If your car actually starts fine but then stalls when idling, this issue could be a bad oxygen sensor, which is what pulls dirty air away from the engine while also delivering clean air to the engine compartment. If this sensor fails and the fuel-to-oxygen ratio in the engine is faulty, the engine cannot maintain combustion. Another common culprit is the thermostat or the sensors connected to the thermostat; if these are faulty, the thermostat may think the engine is hotter than it is, so it then seizes up and shuts off, or the engine gets flooded with coolant and cannot maintain enough heat to run.

The timing of the idle could also be faulty; this determines when the pistons of the engine move with each other. If the timing is not correct, there could be too much oxygen getting into the engine through an open valve, so the engine stalls.
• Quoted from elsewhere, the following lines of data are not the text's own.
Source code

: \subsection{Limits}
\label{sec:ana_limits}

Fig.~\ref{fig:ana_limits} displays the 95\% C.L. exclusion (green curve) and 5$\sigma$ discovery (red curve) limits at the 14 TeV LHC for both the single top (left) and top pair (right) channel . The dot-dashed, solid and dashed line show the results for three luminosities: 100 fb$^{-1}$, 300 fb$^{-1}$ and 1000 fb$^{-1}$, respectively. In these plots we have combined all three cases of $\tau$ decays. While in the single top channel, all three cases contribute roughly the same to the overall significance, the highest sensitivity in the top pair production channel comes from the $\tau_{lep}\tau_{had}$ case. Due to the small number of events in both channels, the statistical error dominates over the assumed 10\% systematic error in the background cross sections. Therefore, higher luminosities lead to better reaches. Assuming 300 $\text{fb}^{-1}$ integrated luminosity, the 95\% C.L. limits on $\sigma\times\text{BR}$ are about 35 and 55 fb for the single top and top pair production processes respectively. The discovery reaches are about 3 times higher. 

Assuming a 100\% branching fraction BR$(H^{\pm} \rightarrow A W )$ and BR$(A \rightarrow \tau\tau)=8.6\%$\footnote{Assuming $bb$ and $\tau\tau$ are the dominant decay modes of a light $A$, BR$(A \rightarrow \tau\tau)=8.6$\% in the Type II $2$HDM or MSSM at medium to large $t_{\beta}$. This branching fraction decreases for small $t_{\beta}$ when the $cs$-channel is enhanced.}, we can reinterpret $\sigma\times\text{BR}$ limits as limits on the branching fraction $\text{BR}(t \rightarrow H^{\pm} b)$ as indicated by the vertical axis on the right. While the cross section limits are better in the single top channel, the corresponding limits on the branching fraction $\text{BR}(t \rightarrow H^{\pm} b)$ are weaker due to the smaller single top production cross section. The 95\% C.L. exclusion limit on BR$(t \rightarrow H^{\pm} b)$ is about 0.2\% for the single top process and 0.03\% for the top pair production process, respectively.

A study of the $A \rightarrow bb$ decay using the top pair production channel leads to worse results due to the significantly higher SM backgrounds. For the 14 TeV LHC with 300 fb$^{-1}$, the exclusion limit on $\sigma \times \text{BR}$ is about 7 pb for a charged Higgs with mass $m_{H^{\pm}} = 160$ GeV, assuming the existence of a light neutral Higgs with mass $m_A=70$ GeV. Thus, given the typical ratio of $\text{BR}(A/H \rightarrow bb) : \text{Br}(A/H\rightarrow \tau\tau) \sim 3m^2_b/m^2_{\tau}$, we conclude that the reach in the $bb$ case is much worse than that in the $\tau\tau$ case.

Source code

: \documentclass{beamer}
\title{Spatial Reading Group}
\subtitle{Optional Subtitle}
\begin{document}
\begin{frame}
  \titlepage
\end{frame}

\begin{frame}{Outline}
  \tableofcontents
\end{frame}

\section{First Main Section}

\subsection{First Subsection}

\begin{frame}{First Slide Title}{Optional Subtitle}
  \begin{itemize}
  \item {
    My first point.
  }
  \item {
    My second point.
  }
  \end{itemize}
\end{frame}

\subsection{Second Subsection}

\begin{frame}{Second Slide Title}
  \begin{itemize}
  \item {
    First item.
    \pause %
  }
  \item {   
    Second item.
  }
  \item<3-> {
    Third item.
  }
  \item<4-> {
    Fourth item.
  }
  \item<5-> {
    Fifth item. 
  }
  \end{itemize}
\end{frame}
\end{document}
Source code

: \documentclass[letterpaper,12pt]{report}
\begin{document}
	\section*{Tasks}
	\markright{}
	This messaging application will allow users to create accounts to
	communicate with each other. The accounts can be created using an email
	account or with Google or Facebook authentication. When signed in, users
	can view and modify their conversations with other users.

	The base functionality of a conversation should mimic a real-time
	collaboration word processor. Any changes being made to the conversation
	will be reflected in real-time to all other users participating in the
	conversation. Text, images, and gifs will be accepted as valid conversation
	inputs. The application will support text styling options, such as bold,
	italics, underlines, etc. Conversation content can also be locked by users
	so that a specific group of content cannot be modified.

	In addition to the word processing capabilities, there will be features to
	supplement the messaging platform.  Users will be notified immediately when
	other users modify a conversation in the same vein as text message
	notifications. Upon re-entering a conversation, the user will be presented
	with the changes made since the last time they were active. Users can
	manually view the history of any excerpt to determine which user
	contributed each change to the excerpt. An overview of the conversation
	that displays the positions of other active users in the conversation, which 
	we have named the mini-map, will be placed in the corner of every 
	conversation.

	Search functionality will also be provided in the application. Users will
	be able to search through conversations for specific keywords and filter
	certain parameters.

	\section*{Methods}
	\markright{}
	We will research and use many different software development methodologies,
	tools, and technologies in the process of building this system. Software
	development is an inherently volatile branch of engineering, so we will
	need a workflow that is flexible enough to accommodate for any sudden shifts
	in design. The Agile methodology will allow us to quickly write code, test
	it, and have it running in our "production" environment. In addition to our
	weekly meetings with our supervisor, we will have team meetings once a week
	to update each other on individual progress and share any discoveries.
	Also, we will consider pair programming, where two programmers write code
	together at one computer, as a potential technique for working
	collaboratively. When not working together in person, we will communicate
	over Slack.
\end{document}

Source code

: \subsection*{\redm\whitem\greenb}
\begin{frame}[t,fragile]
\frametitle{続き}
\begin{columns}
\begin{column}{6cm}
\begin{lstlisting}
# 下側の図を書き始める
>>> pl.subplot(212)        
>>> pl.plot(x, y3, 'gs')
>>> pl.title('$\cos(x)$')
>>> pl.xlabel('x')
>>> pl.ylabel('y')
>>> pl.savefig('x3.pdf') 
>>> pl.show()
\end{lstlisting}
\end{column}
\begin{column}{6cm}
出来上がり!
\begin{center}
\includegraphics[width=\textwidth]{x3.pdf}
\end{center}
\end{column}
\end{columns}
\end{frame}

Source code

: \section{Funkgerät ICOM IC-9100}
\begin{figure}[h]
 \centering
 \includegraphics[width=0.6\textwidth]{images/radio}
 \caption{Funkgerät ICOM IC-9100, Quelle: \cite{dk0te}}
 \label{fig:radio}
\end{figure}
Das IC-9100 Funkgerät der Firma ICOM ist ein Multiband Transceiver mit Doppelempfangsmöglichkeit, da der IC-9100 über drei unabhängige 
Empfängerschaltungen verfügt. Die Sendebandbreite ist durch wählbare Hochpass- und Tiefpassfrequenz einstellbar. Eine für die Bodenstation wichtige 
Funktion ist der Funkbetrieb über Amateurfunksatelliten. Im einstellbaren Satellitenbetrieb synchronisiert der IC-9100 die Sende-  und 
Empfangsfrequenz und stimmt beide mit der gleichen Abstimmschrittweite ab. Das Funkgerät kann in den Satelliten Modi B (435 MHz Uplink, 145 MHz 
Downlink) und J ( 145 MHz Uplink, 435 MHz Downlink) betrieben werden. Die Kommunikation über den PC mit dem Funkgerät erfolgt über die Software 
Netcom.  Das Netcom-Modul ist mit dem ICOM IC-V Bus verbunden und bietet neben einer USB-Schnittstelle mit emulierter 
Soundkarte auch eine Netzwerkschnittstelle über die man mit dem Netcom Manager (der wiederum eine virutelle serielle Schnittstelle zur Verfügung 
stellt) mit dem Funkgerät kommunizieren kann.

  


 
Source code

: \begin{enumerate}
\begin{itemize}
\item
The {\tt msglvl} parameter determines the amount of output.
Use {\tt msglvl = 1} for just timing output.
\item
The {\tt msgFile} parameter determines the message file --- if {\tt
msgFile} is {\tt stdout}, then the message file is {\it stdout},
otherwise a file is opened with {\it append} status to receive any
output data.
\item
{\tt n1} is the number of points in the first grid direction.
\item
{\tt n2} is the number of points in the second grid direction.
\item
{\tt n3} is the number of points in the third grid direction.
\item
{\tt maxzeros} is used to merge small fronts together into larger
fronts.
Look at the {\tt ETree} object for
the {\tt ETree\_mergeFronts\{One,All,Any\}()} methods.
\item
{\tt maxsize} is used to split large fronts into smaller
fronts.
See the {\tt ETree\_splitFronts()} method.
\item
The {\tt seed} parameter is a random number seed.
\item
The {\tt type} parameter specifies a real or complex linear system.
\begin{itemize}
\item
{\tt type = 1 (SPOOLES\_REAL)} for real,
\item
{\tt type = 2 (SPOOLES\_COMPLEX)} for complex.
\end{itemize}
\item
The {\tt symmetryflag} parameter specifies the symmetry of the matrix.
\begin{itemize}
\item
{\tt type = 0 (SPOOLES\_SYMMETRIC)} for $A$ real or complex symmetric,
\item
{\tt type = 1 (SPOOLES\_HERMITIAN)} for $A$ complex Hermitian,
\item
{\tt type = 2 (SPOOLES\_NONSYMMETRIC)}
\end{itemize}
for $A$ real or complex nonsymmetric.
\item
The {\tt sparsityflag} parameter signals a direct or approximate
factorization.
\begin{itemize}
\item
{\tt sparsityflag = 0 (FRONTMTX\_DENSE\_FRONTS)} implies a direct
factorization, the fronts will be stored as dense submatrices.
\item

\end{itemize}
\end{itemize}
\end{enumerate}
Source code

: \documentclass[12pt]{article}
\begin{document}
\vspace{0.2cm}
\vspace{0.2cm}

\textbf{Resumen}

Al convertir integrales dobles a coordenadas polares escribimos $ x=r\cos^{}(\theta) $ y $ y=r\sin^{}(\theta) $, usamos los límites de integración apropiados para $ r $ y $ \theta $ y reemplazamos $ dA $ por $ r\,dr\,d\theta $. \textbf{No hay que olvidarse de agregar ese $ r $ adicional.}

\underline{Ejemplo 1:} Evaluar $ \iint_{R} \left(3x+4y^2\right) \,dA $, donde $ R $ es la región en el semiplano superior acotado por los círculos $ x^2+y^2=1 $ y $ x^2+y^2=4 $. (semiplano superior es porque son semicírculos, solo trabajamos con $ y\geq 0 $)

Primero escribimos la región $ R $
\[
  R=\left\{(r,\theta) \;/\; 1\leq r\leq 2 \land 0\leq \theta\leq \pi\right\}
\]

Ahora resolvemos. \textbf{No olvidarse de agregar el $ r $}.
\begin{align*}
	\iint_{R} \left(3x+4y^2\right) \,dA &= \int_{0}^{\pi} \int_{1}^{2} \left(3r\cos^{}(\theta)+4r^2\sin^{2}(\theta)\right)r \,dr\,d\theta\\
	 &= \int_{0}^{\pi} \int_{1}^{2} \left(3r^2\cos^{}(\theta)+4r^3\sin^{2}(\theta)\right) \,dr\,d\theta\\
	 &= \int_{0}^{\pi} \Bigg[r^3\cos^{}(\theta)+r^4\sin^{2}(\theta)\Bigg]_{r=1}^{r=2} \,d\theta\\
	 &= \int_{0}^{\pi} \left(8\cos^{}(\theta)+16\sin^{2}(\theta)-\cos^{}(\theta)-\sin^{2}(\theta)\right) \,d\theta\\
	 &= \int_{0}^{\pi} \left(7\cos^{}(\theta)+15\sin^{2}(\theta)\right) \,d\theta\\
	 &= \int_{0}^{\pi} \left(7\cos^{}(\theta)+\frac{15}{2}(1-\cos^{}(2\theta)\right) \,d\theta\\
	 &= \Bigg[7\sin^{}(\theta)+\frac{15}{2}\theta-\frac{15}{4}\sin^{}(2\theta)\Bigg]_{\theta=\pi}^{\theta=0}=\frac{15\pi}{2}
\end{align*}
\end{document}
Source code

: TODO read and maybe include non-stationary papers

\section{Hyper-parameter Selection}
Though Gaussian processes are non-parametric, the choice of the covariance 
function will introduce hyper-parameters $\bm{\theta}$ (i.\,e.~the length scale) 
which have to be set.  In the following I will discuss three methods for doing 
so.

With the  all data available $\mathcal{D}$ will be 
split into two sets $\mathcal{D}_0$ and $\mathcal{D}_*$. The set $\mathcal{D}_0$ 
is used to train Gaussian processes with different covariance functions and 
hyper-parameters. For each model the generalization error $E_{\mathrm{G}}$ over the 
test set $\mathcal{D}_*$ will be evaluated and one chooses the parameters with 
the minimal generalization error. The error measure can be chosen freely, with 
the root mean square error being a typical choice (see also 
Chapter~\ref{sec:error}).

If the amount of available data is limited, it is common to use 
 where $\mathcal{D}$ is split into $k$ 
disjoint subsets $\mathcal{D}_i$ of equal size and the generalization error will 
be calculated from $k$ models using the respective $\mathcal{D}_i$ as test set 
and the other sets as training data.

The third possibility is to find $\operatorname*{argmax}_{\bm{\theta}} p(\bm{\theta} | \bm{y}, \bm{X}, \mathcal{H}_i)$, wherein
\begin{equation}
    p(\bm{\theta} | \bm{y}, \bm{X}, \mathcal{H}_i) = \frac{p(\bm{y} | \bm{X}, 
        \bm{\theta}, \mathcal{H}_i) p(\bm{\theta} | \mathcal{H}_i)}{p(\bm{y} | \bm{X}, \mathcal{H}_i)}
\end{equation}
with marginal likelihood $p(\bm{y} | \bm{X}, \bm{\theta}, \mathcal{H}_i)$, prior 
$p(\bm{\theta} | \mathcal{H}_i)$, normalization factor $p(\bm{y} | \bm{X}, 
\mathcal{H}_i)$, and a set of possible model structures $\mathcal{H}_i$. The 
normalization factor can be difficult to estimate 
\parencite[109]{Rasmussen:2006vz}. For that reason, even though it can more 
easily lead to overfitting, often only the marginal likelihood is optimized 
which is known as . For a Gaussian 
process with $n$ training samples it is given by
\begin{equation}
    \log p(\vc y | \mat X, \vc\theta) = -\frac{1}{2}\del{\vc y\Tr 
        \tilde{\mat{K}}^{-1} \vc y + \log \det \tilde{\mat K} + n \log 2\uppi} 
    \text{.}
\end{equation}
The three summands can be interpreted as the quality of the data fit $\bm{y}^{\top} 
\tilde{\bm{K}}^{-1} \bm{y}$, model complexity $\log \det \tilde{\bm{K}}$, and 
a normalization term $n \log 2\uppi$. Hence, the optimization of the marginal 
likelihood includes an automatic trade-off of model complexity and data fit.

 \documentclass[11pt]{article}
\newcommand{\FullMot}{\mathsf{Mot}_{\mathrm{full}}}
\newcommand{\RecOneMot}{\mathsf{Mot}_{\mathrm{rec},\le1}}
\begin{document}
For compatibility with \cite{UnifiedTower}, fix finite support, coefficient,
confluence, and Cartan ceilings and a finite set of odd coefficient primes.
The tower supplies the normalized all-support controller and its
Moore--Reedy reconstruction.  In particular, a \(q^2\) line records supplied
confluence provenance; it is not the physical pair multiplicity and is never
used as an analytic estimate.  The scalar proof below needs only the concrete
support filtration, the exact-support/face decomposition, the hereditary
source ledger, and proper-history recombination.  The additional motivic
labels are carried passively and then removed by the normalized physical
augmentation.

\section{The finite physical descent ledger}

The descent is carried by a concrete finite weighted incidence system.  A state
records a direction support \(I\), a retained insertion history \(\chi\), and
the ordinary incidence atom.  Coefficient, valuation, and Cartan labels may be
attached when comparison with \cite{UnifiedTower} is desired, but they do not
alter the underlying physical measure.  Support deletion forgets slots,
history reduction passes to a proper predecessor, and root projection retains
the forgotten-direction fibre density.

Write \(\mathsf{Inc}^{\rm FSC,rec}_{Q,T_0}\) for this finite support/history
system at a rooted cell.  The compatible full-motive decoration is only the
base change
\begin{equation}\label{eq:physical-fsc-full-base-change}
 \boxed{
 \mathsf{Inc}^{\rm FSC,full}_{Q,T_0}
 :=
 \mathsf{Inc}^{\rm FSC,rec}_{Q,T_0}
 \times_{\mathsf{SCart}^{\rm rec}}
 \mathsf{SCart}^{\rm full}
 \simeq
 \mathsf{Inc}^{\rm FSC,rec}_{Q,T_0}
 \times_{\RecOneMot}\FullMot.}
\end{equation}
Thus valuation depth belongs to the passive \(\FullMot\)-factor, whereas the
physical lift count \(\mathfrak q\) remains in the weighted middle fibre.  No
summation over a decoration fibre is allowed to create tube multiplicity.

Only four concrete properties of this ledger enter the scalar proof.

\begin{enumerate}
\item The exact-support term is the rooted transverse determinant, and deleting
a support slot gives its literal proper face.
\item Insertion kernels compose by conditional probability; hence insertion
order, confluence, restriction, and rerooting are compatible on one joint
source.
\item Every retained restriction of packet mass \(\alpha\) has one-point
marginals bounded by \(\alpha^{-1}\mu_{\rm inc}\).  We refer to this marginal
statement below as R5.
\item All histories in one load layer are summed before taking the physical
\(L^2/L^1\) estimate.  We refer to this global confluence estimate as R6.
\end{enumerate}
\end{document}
A failing battery could also cause stalling, as many of the car's components are run by electricity; if the fuel pump, fan, and oxygen sensor don't get enough electricity, they will fail to operate, so the engine then stalls.

Grinding sounds

If you hear a grinding sound while you're driving but this sound goes away when you apply the brakes, the problem could actually be caused by the car's brakes. This sound could be a worn pad scraping the metal as you drive; once you apply the brakes and the pad is squeezed tight around the rotor, it no longer grinds.

A tyre that is not attached evenly to the rims or a broken or bent tie rod could also be causing parts of the wheel behind the rotor to grind against each other, making this sound. A mechanic can check the direction of the tyre and condition of the tie rods to note if a bent part needs replacing. Broken lug nuts can also cause a tyre to sit unevenly on the rim and grind against other parts, so these may also need replacing.